Bozo One of the slides (if legit) underlines that this is a time sensitive feature. I suspect that this feature exploits the phone via usb/lightning and the time sensitivity is due to usb restricted mode. So when the phone is in usb restricted mode, IPR is not possible. USB restricted mode starts an hour after certain events like locking the device. If lockdown mode is enabled, usb restrictions are immediate after locking the device. It also activates when doing the button combination to enter sos mode.
This is a good guess but unfortunately no, IPR can bypass USB restricted mode.
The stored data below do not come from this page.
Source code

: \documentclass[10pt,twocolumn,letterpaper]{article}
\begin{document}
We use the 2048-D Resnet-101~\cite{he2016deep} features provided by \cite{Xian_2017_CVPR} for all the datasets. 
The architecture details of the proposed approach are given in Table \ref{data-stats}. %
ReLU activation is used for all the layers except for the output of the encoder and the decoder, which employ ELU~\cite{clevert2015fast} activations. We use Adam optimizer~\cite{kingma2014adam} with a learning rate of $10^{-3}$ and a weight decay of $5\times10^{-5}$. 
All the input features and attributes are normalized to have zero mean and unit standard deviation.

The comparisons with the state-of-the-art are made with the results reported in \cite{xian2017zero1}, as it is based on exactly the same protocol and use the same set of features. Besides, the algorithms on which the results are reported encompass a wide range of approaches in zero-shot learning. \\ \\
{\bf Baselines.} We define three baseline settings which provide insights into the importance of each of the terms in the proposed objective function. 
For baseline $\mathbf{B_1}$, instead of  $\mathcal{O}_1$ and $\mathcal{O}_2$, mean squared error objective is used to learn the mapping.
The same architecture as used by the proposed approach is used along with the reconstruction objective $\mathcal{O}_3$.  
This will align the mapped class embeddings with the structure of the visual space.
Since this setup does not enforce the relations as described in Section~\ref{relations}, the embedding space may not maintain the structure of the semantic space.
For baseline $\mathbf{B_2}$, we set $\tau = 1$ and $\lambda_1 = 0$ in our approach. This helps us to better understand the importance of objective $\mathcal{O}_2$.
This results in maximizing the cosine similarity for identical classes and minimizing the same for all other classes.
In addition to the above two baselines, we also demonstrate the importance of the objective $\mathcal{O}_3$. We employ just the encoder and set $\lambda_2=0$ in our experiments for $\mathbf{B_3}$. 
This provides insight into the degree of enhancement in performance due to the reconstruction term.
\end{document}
Because 1. AFU extraction has no time limit, which means that Cellebrite for sure can defeat USB restricted mode already 2. Most users would have usb restricted mode without the one hour delay In addition, if it’s been more than 3 days since a data connection has been established with an accessory, the device will disallow new data connections immediately after it locks. This is to increase protection for users that don’t often make use of such accessories.
3. Cellebrite stated that the timing was a range rather than a precise one hour number.
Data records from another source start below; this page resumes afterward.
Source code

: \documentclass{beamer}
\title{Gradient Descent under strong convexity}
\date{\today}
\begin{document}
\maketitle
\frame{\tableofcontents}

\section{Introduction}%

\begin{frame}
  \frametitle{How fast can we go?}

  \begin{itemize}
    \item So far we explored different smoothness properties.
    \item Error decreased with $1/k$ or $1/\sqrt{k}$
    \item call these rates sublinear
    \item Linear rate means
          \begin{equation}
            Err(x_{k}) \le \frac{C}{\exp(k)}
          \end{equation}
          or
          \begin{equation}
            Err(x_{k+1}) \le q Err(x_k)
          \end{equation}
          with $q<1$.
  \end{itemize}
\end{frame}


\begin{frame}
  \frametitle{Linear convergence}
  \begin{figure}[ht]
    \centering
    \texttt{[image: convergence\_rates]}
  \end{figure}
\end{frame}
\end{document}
I speculate that the time sensitivity and uncertainty is due to memory being overwritten. Even with secure enclave code execution, the plaintext passcode shouldn't be recovered if Apple had implemented it correctly. Because only the passcode verifier value i.e hash of (passcode + salt) is saved by the Secure Storage Component. However, Cellebrite specifically claims they can get iPhone plaintext passcode, suggesting AP RAM or Secure Enclave RAM is not clearing iPhone passcode properly after user input.
Bozo Possibly, “supersonic” in cellebrite’s marketing material means -12 attempts per second by avoiding the escalating delay part but is still stuck with the 80ms iteration part.
You're correct. The normal BF can bypass secure enclave's delay but takes significantly longer. This is also why I'm strongly pushing the iteration count increase in Pixel and GrapheneOS.
[deleted] I feel this is a critical last line of defense and this is the only timing delay enforced by cryptography instead of code integrity albeit on processors with smaller attack surface. The Supersonic BF on iPhone has almost the same speed as the 80ms theoretical hardware key derivation speed quoted by Apple. This means all other secure enclave based mitigations have been bypassed and the only line of defense against a truly unlimited speed brute force is this cryptography enforced iteration count. Perhaps @GrapheneOS team can ask Pixel team to publish this data and increase the timing delay to at least Apple's 80ms standard, which has negligible user impact
Bozo Also clearly the secure storage component 2 (counter lockboxes) in iPhone 12 and above have put an end to brute forcing by hard limiting passcode attempts to 10 in a way that hasn’t been worked around by Cellebrite.
Yes, the attack surface of the secure storage component 2 seems to be small enough compared to the secure enclave and is holding strong. However, with IPR, it's almost useless.